Caro Miguel Madeira,

Eu ia mais longe: a teoria do Krugman é porreira se admitirmos uma flexibilidade laboral (quase) infinita. I.e. se o trabalhador que produz uma artigo que vale 5 poder produzir um artigo que vale 10.

Mas no caso dos trabalhadores menos qualificados / indiferenciados - e serão estes em princípio que recebem salário mínimo - a escolha pode ser entre o salário mínimo ou nenhum salário.

Pegando em toda a questão, eu sou da mesma opinião do Luís Aguiar-Conraria: não faz sentido aumentar o salário mínimo quando uma grande parte dos trabalhadores recebe valores idênticos ou muito similares (o nosso SMN era de 485 e a mediana salarial de cerca de 630). Mais ainda com os nossos números de desemprego!

Carlos Duarte said...

erm, Carlos Duarte

Miguel Madeira said...

Bem, eu imagino que mesmo com essa flexibilidade infinita aplicaria-se a minha crítica.

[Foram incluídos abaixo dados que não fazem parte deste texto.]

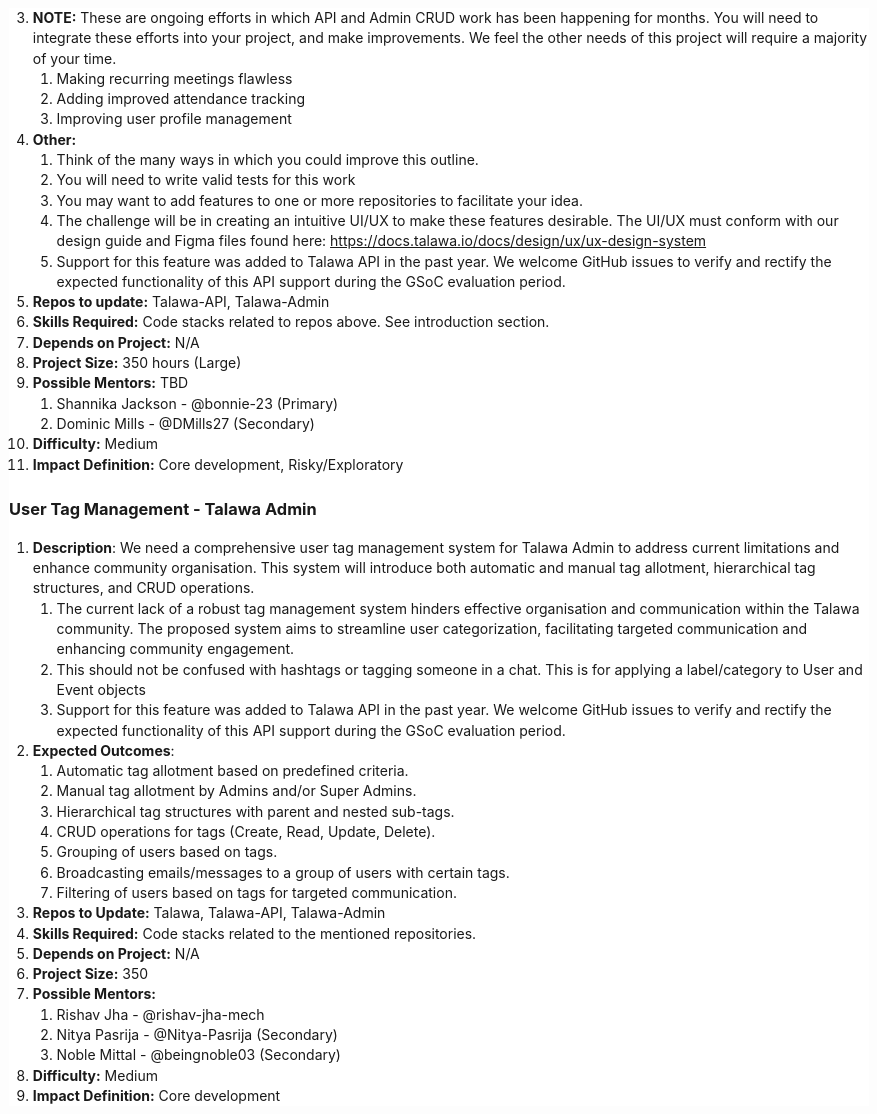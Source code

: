    3. **NOTE:** These are ongoing efforts in which API and Admin CRUD work has been happening for months. You will need to integrate these efforts into your project, and make improvements. We feel the other needs of this project will require a majority of your time.
      1. Making recurring meetings flawless 
      2. Adding improved attendance tracking
      3. Improving user profile management
   4. **Other:**
      1. Think of the many ways in which you could improve this outline.
      2. You will need to write valid tests for this work
      3. You may want to add features to one or more repositories to facilitate your idea.
      4. The challenge will be in creating an intuitive UI/UX to make these features desirable. The UI/UX must conform with our design guide and Figma files found here: https://docs.talawa.io/docs/design/ux/ux-design-system
      5. Support for this feature was added to Talawa API in the past year. We welcome GitHub issues to verify and rectify the expected functionality of this API support during the GSoC evaluation period.
3. **Repos to update:** Talawa-API, Talawa-Admin
4. **Skills Required:** Code stacks related to repos above. See introduction section.
5. **Depends on Project:** N/A
6. **Project Size:** 350 hours (Large)
7. **Possible Mentors:** TBD
   1. Shannika Jackson - @bonnie-23 (Primary)
   2. Dominic Mills - @DMills27 (Secondary)
8.  **Difficulty:** Medium
9.  **Impact Definition:** Core development, Risky/Exploratory

### User Tag Management - Talawa Admin

1. **Description**: We need a comprehensive user tag management system for Talawa Admin to address current limitations and enhance community organisation. This system will introduce both automatic and manual tag allotment, hierarchical tag structures, and CRUD operations.
   1. The current lack of a robust tag management system hinders effective organisation and communication within the Talawa community. The proposed system aims to streamline user categorization, facilitating targeted communication and enhancing community engagement.
   2. This should not be confused with hashtags or tagging someone in a chat. This is for applying a label/category to User and Event objects
   1. Support for this feature was added to Talawa API in the past year. We welcome GitHub issues to verify and rectify the expected functionality of this API support during the GSoC evaluation period.
2. **Expected Outcomes**:
   1. Automatic tag allotment based on predefined criteria.
   2. Manual tag allotment by Admins and/or Super Admins.
   3. Hierarchical tag structures with parent and nested sub-tags.
   4. CRUD operations for tags (Create, Read, Update, Delete).
   5. Grouping of users based on tags.
   6. Broadcasting emails/messages to a group of users with certain tags.
   7. Filtering of users based on tags for targeted communication.
3. **Repos to Update:** Talawa, Talawa-API, Talawa-Admin
4. **Skills Required:** Code stacks related to the mentioned repositories.
5. **Depends on Project:** N/A
6. **Project Size:** 350
7. **Possible Mentors:**
   1. Rishav Jha - @rishav-jha-mech 
   2. Nitya Pasrija - @Nitya-Pasrija (Secondary)
   3. Noble Mittal - @beingnoble03 (Secondary)
8. **Difficulty:** Medium
9.  **Impact Definition:** Core development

Mas realmente é de esperar que o tal efeito de ganhar mais → trabalhadores mais satisfeitos → maior produtividade ocorre sobretudo em trabalhadores que tenham um grande grau de controle sobre o ritmo e a qualidade do seu trabalho (e em que maior ou menor motivação pode afetar a produção); já em trabalhadores que têm pouco controle sobre o seu trabalho e esse seja essencialmente "fazer o que lhe mandam" (e seja fácil ao patrão determinar e medir a produção do trabalhador), maior ou menor motivação interessa menos (e suspeito que grande parte dos beneficiários do SMN estão neste segundo grupo).